EXERCISE REQUIREMENTS: In this exercise, the entries below are to be transcribed exactly, line by line.
——————
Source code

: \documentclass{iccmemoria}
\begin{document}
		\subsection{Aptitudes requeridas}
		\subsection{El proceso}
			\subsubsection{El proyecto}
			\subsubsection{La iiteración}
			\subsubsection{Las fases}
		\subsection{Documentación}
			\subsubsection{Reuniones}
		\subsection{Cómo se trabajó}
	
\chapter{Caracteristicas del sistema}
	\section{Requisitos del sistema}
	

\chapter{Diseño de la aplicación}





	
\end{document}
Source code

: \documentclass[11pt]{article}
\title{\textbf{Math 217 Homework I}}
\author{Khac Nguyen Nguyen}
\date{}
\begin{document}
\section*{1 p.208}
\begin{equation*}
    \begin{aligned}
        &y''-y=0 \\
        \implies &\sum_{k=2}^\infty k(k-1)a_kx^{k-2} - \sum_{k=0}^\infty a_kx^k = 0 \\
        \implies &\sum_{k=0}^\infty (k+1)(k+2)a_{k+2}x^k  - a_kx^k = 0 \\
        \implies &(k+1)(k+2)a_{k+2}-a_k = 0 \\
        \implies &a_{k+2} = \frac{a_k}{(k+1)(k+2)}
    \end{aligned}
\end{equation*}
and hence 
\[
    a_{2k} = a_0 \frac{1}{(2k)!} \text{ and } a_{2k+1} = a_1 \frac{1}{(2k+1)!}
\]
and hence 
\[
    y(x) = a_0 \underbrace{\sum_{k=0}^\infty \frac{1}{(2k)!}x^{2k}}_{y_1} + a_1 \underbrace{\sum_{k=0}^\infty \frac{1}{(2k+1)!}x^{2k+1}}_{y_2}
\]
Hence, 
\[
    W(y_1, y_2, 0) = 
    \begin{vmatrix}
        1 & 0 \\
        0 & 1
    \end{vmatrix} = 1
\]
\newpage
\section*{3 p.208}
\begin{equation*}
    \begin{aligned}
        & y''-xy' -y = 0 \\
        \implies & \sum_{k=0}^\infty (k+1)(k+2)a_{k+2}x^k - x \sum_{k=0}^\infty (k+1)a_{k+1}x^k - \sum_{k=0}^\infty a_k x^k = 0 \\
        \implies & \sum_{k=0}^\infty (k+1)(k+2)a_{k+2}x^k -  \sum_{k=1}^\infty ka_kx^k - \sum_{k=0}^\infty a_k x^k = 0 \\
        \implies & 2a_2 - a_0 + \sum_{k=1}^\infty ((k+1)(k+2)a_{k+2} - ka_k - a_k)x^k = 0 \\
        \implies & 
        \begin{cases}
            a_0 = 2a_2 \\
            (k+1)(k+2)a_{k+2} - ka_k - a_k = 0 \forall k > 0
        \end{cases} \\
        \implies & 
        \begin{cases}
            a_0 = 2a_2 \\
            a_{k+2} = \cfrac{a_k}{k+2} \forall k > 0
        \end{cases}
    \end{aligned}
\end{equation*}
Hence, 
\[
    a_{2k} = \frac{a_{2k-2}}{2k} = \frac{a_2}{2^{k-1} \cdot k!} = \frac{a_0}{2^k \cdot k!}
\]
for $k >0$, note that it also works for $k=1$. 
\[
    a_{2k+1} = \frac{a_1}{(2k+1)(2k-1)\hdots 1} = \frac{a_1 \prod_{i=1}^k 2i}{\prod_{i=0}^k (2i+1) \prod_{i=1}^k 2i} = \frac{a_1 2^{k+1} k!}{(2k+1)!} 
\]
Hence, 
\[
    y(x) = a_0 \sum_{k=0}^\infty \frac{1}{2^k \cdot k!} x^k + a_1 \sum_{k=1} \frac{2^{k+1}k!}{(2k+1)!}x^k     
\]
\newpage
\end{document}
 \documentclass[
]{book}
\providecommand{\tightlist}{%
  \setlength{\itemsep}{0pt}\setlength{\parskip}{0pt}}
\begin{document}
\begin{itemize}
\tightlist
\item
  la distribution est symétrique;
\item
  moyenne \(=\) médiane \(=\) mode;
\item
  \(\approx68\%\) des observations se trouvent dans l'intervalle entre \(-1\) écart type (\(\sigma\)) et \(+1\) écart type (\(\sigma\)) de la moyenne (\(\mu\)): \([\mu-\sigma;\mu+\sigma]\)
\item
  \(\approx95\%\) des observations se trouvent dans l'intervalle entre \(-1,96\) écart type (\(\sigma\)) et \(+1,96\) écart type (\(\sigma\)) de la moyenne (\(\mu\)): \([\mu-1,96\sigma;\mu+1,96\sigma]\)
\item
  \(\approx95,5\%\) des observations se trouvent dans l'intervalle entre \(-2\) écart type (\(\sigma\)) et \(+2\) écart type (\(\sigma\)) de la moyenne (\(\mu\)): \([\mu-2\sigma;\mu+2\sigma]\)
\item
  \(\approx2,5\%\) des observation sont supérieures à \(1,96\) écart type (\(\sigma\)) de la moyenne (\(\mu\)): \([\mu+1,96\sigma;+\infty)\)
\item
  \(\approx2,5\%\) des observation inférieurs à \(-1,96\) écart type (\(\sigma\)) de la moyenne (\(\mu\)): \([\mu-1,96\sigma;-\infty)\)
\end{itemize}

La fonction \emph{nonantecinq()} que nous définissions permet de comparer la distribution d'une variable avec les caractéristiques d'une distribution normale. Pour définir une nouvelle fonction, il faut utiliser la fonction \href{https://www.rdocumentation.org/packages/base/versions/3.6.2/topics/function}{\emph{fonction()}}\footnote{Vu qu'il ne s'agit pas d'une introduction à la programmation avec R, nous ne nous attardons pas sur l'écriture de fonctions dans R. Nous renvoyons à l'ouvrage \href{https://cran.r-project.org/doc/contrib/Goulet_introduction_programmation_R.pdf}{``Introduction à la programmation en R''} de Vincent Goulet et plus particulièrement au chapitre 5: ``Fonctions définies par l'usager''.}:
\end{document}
——————
SOLVED EXERCISE:
Source code

: \documentclass{iccmemoria}
\begin{document}
		\subsection{Aptitudes requeridas}
		\subsection{El proceso}
			\subsubsection{El proyecto}
			\subsubsection{La iiteración}
			\subsubsection{Las fases}
		\subsection{Documentación}
			\subsubsection{Reuniones}
		\subsection{Cómo se trabajó}
	
\chapter{Caracteristicas del sistema}
	\section{Requisitos del sistema}
	

\chapter{Diseño de la aplicación}





	
\end{document}
Source code

: \documentclass[11pt]{article}
\title{\textbf{Math 217 Homework I}}
\author{Khac Nguyen Nguyen}
\date{}
\begin{document}
\section*{1 p.208}
\begin{equation*}
    \begin{aligned}
        &y''-y=0 \\
        \implies &\sum_{k=2}^\infty k(k-1)a_kx^{k-2} - \sum_{k=0}^\infty a_kx^k = 0 \\
        \implies &\sum_{k=0}^\infty (k+1)(k+2)a_{k+2}x^k  - a_kx^k = 0 \\
        \implies &(k+1)(k+2)a_{k+2}-a_k = 0 \\
        \implies &a_{k+2} = \frac{a_k}{(k+1)(k+2)}
    \end{aligned}
\end{equation*}
and hence 
\[
    a_{2k} = a_0 \frac{1}{(2k)!} \text{ and } a_{2k+1} = a_1 \frac{1}{(2k+1)!}
\]
and hence 
\[
    y(x) = a_0 \underbrace{\sum_{k=0}^\infty \frac{1}{(2k)!}x^{2k}}_{y_1} + a_1 \underbrace{\sum_{k=0}^\infty \frac{1}{(2k+1)!}x^{2k+1}}_{y_2}
\]
Hence, 
\[
    W(y_1, y_2, 0) = 
    \begin{vmatrix}
        1 & 0 \\
        0 & 1
    \end{vmatrix} = 1
\]
\newpage
\section*{3 p.208}
\begin{equation*}
    \begin{aligned}
        & y''-xy' -y = 0 \\
        \implies & \sum_{k=0}^\infty (k+1)(k+2)a_{k+2}x^k - x \sum_{k=0}^\infty (k+1)a_{k+1}x^k - \sum_{k=0}^\infty a_k x^k = 0 \\
        \implies & \sum_{k=0}^\infty (k+1)(k+2)a_{k+2}x^k -  \sum_{k=1}^\infty ka_kx^k - \sum_{k=0}^\infty a_k x^k = 0 \\
        \implies & 2a_2 - a_0 + \sum_{k=1}^\infty ((k+1)(k+2)a_{k+2} - ka_k - a_k)x^k = 0 \\
        \implies & 
        \begin{cases}
            a_0 = 2a_2 \\
            (k+1)(k+2)a_{k+2} - ka_k - a_k = 0 \forall k > 0
        \end{cases} \\
        \implies & 
        \begin{cases}
            a_0 = 2a_2 \\
            a_{k+2} = \cfrac{a_k}{k+2} \forall k > 0
        \end{cases}
    \end{aligned}
\end{equation*}
Hence, 
\[
    a_{2k} = \frac{a_{2k-2}}{2k} = \frac{a_2}{2^{k-1} \cdot k!} = \frac{a_0}{2^k \cdot k!}
\]
for $k >0$, note that it also works for $k=1$. 
\[
    a_{2k+1} = \frac{a_1}{(2k+1)(2k-1)\hdots 1} = \frac{a_1 \prod_{i=1}^k 2i}{\prod_{i=0}^k (2i+1) \prod_{i=1}^k 2i} = \frac{a_1 2^{k+1} k!}{(2k+1)!} 
\]
Hence, 
\[
    y(x) = a_0 \sum_{k=0}^\infty \frac{1}{2^k \cdot k!} x^k + a_1 \sum_{k=1} \frac{2^{k+1}k!}{(2k+1)!}x^k     
\]
\newpage
\end{document}
 \documentclass[
]{book}
\providecommand{\tightlist}{%
  \setlength{\itemsep}{0pt}\setlength{\parskip}{0pt}}
\begin{document}
\begin{itemize}
\tightlist
\item
  la distribution est symétrique;
\item
  moyenne \(=\) médiane \(=\) mode;
\item
  \(\approx68\%\) des observations se trouvent dans l'intervalle entre \(-1\) écart type (\(\sigma\)) et \(+1\) écart type (\(\sigma\)) de la moyenne (\(\mu\)): \([\mu-\sigma;\mu+\sigma]\)
\item
  \(\approx95\%\) des observations se trouvent dans l'intervalle entre \(-1,96\) écart type (\(\sigma\)) et \(+1,96\) écart type (\(\sigma\)) de la moyenne (\(\mu\)): \([\mu-1,96\sigma;\mu+1,96\sigma]\)
\item
  \(\approx95,5\%\) des observations se trouvent dans l'intervalle entre \(-2\) écart type (\(\sigma\)) et \(+2\) écart type (\(\sigma\)) de la moyenne (\(\mu\)): \([\mu-2\sigma;\mu+2\sigma]\)
\item
  \(\approx2,5\%\) des observation sont supérieures à \(1,96\) écart type (\(\sigma\)) de la moyenne (\(\mu\)): \([\mu+1,96\sigma;+\infty)\)
\item
  \(\approx2,5\%\) des observation inférieurs à \(-1,96\) écart type (\(\sigma\)) de la moyenne (\(\mu\)): \([\mu-1,96\sigma;-\infty)\)
\end{itemize}

La fonction \emph{nonantecinq()} que nous définissions permet de comparer la distribution d'une variable avec les caractéristiques d'une distribution normale. Pour définir une nouvelle fonction, il faut utiliser la fonction \href{https://www.rdocumentation.org/packages/base/versions/3.6.2/topics/function}{\emph{fonction()}}\footnote{Vu qu'il ne s'agit pas d'une introduction à la programmation avec R, nous ne nous attardons pas sur l'écriture de fonctions dans R. Nous renvoyons à l'ouvrage \href{https://cran.r-project.org/doc/contrib/Goulet_introduction_programmation_R.pdf}{``Introduction à la programmation en R''} de Vincent Goulet et plus particulièrement au chapitre 5: ``Fonctions définies par l'usager''.}:
\end{document}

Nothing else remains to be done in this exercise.